Threshold Reliability
[14] There are two ways of establishing threshold reliability. One is to show that the circumstances under which the statement was made are such that it is likely trustworthy. The second is to show that, in the circumstances, the truth and accuracy of the statement can be sufficiently tested so as to address the main concern underlying the rule against hearsay.[^2] In this case, both ways of establishing threshold reliability are present. Following the recommendation in R. v. Couture, 2007 SCC 28, [2007] 2 S.C.R. 517, at para. 87, I will first consider whether there are adequate substitutes to contemporaneous cross-examination for testing the evidence.
[15] In regard to the second method of establishing threshold reliability, even though there was no contemporaneous cross-examination of Mr. Dakik at the time he signed the Agreed Statement of Facts and entered the guilty pleas, Mr. Dakik did testify at this trial and was available for cross-examination. Although he proved an adverse and hostile witness who was uncooperative in answering questions posed by Crown counsel, especially when those questions touched on Ms. Serré’s culpability, his evidence-in-chief did not suggest that he would be as uncooperative when answering questions posed by Defence counsel. When listening to Mr. Dakik’s evidence-in-chief, I was left with no doubt that he was trying to testify in a way that was as helpful as possible to Ms. Serré, someone who had been a close friend of his family. There was nothing in the evidence to suggest that Mr. Dakik was trying to shift any culpability to her. Consequently, there was a strong indication that cross-examination of Mr. Dakik would be useful to prod and challenge the contents of his guilty pleas and the Agreed Statement of Facts – particularly to the extent that they implicated Ms. Serré in the immigration fraud scheme.
[16] This was not a situation where Mr. Dakik claimed to have no recollection of any of the events forming the subject of the charges at this trial or the charges against him at his own trial. Although he had proved to be an adverse and hostile witness while testifying in chief, he still provided significant evidence relevant to a number of issues at trial.
[17] As well, this was not a situation where, on the voir dire, Mr. Dakik categorically denied the validity of his guilty pleas or any of the contents in the Agreed Statement of Facts. In fact, in his evidence on the voir dire, Mr. Dakik confirmed many of the conversations and events referenced in the Agreed Statement of Facts. In numerous circumstances where he was not prepared to confirm a fact, he indicated that it was possible.
[18] Furthermore, what was going to be available to myself as the ultimate trier of facts in assessing the reliability of the guilty pleas and of the Agreed Statement of Facts was the cornucopia of evidence upon which the Agreed Statement of Facts was based. Prior to the KGB application being brought, weeks of evidence had been tendered, including wiretaps, surveillance videos and observations, off-line computer searches, seized documents, forensic evidence, and the testimony of virtually all of the immigrants named in the charges.

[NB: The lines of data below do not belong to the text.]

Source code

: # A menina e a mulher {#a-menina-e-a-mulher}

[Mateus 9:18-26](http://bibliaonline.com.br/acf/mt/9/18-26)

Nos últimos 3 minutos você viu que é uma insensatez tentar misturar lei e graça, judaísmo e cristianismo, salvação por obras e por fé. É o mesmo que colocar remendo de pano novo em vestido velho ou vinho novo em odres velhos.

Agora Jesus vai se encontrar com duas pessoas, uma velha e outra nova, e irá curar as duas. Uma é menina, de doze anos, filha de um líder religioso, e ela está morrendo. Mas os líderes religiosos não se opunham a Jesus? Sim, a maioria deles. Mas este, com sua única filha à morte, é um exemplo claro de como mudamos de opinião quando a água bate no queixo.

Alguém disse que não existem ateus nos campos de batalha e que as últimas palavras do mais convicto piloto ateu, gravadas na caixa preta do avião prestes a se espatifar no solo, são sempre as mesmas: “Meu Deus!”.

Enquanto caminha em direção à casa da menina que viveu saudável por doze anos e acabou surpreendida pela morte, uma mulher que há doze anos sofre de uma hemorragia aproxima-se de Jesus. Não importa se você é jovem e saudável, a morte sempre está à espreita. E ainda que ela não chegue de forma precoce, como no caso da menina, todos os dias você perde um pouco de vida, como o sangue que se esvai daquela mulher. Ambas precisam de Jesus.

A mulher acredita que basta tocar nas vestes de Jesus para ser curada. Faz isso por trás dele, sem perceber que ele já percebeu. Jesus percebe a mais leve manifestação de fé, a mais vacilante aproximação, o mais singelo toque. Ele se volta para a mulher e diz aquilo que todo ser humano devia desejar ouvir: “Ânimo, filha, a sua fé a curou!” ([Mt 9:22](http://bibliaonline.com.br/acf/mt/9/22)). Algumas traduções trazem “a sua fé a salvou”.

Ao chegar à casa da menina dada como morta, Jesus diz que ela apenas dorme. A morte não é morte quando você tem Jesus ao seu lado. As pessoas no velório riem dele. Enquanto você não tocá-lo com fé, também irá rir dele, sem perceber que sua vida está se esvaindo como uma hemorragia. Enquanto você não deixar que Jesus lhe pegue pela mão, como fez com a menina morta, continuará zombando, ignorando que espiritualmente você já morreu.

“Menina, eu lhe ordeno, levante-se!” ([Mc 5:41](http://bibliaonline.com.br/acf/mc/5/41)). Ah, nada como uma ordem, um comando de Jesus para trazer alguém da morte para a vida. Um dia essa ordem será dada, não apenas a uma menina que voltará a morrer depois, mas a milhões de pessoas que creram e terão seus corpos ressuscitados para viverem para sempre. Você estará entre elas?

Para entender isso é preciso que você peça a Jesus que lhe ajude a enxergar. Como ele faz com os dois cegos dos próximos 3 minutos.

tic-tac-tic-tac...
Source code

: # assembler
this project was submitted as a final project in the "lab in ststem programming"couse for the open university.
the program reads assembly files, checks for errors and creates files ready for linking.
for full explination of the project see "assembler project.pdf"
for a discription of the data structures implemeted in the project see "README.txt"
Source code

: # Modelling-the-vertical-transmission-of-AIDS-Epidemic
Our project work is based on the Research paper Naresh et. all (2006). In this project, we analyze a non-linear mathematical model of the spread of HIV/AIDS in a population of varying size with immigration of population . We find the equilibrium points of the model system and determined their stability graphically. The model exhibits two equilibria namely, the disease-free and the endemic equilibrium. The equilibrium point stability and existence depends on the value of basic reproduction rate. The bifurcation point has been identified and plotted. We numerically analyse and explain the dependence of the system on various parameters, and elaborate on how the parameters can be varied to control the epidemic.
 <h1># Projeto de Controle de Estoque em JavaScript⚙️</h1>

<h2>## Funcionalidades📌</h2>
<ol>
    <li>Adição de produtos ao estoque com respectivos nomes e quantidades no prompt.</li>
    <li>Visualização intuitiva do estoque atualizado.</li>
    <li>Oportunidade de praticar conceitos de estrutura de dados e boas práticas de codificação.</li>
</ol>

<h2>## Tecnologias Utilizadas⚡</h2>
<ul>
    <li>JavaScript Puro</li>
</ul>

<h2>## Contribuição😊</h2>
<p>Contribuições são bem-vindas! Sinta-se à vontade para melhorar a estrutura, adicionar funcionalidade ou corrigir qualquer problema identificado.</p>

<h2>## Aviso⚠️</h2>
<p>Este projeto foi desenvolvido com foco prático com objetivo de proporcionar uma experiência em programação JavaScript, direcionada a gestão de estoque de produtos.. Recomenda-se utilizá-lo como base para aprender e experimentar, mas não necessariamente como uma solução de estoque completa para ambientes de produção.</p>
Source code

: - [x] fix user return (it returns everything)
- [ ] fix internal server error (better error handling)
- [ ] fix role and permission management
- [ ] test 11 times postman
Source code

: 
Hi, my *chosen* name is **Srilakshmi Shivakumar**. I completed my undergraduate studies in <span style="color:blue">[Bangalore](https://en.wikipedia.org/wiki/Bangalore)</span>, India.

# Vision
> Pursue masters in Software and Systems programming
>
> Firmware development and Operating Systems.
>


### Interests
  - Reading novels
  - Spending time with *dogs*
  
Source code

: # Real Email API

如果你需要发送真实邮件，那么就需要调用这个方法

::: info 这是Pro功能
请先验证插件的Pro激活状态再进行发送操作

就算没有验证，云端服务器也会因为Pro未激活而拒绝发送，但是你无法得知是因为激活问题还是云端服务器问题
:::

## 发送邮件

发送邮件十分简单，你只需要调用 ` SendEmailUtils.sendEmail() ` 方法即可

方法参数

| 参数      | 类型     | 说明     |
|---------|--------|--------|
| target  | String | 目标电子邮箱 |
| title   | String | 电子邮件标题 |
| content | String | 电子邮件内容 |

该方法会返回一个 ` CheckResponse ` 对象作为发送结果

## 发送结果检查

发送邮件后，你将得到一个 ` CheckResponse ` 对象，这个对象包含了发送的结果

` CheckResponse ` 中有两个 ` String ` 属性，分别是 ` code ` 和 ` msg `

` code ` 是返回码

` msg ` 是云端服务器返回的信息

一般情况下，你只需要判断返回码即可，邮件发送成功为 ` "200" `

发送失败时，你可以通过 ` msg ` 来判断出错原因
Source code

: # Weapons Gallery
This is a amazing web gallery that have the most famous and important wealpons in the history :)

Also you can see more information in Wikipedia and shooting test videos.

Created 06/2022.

It was clear that I would have ample evidence by which to assess the reliability of the out-of-court statements, by comparing them with Mr. Dakik’s evidence at trial and considering them in light of much corroborating evidence and some conflicting evidence. In short, I was satisfied on a balance of probabilities that, despite the absence of contemporaneous cross-examination of Mr. Dakik in regard to his guilty pleas and Agreed Statement of Facts, I had sufficient means otherwise to ultimately assess the reliability of those out-of-court statements.

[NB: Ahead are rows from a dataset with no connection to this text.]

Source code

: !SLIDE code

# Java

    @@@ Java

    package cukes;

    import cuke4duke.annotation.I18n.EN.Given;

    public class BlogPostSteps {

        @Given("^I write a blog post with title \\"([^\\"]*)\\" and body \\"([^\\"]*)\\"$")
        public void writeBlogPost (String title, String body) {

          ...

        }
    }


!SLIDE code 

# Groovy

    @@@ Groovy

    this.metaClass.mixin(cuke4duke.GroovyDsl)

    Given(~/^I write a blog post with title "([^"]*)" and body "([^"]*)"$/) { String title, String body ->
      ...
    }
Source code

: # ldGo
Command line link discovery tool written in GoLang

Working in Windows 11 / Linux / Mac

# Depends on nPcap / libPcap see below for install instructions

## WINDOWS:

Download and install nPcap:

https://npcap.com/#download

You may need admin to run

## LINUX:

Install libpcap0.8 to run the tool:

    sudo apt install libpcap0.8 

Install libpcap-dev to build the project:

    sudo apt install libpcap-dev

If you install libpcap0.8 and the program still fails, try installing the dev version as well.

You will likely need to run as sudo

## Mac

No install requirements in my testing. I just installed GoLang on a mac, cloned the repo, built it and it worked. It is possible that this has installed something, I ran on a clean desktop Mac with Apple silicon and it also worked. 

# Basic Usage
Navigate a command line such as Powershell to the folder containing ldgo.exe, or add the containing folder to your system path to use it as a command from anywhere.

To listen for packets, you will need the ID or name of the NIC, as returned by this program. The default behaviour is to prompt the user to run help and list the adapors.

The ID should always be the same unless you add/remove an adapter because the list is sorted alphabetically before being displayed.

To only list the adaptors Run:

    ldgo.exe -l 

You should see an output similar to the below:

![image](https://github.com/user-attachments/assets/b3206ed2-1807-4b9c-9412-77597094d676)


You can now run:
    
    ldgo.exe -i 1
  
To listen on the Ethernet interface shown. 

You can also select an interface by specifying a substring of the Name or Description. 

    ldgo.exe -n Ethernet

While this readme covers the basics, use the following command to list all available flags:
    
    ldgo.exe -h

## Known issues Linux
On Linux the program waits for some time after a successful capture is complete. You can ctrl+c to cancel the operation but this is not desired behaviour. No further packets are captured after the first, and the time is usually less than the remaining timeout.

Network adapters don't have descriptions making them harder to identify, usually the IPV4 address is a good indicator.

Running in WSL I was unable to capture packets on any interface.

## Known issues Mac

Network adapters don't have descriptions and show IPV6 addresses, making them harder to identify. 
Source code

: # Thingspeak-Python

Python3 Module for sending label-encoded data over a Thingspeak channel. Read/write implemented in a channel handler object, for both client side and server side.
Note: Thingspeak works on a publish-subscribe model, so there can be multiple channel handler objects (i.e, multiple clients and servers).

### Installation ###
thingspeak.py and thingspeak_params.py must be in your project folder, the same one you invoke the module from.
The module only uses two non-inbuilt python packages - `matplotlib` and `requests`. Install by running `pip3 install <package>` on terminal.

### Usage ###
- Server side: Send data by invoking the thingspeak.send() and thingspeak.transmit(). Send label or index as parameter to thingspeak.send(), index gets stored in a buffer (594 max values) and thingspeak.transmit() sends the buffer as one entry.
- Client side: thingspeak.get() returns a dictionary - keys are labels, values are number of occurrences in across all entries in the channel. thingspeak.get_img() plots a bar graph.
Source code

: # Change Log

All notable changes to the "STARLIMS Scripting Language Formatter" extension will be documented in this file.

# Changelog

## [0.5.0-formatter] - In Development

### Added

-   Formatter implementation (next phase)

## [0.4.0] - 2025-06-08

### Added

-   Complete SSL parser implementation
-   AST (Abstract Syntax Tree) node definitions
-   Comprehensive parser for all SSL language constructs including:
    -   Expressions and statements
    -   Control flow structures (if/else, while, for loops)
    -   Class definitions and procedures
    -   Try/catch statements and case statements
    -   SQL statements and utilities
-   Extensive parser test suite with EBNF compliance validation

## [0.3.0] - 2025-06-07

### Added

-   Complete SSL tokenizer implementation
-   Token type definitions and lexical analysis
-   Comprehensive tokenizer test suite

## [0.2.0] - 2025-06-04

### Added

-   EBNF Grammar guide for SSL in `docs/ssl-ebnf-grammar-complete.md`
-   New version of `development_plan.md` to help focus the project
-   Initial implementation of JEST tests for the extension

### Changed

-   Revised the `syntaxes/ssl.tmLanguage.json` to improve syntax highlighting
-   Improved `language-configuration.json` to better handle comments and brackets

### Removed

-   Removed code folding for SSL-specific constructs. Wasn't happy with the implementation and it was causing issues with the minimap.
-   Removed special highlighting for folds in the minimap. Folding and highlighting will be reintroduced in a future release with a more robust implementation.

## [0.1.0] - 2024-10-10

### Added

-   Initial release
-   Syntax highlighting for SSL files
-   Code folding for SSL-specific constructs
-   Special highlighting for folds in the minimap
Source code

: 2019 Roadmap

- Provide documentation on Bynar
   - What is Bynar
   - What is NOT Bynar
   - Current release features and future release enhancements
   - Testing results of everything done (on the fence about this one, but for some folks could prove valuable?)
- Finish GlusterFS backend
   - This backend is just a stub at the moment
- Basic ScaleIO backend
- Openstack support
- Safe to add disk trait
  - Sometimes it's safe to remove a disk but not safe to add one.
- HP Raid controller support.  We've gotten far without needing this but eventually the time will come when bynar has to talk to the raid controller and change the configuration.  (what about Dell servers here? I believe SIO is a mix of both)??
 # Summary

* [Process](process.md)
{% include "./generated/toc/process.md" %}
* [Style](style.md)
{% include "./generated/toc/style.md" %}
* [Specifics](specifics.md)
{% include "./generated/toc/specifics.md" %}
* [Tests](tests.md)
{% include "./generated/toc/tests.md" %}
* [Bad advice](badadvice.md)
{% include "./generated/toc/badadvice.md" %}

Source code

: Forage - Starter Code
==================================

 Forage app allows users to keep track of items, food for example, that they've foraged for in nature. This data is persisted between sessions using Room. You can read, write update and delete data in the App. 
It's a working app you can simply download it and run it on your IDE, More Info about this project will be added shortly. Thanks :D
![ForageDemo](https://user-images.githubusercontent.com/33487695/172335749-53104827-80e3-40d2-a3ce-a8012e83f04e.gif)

[19] Although arguably unnecessary to consider, the first means of establishing reliability of the out-of-court statements, focusing on the inherent trustworthiness of those statements due to the circumstances in which they came into being, is also at play in this case.
[20] Mr. Dakik acknowledged that his guilty pleas were offered voluntarily and after he had had ample opportunity to discuss with his lawyer all the charges against him, his pleas, the joint recommendation of counsel, and the understanding between Crown and Defence counsel on corollary issues. Mr. Dakik’s pleas were taken in front of Justice Alder, who had presided over numerous pre-trial conferences and who had assisted Crown and Defence counsel in arriving at a resolution of the charges against Mr. Dakik. The guilty pleas were entered approximately 18 months after Mr. Dakik’s arrest and after full disclosure had been made to Defence counsel. The pleas were entered in open court, after each charge to which Mr. Dakik was pleading guilty had been read out. There is a transcript of the proceedings. Thus, although there was no video of the court proceedings, and although Mr. Dakik was not under oath while in the courtroom, there were many indicia of reliability in the circumstances.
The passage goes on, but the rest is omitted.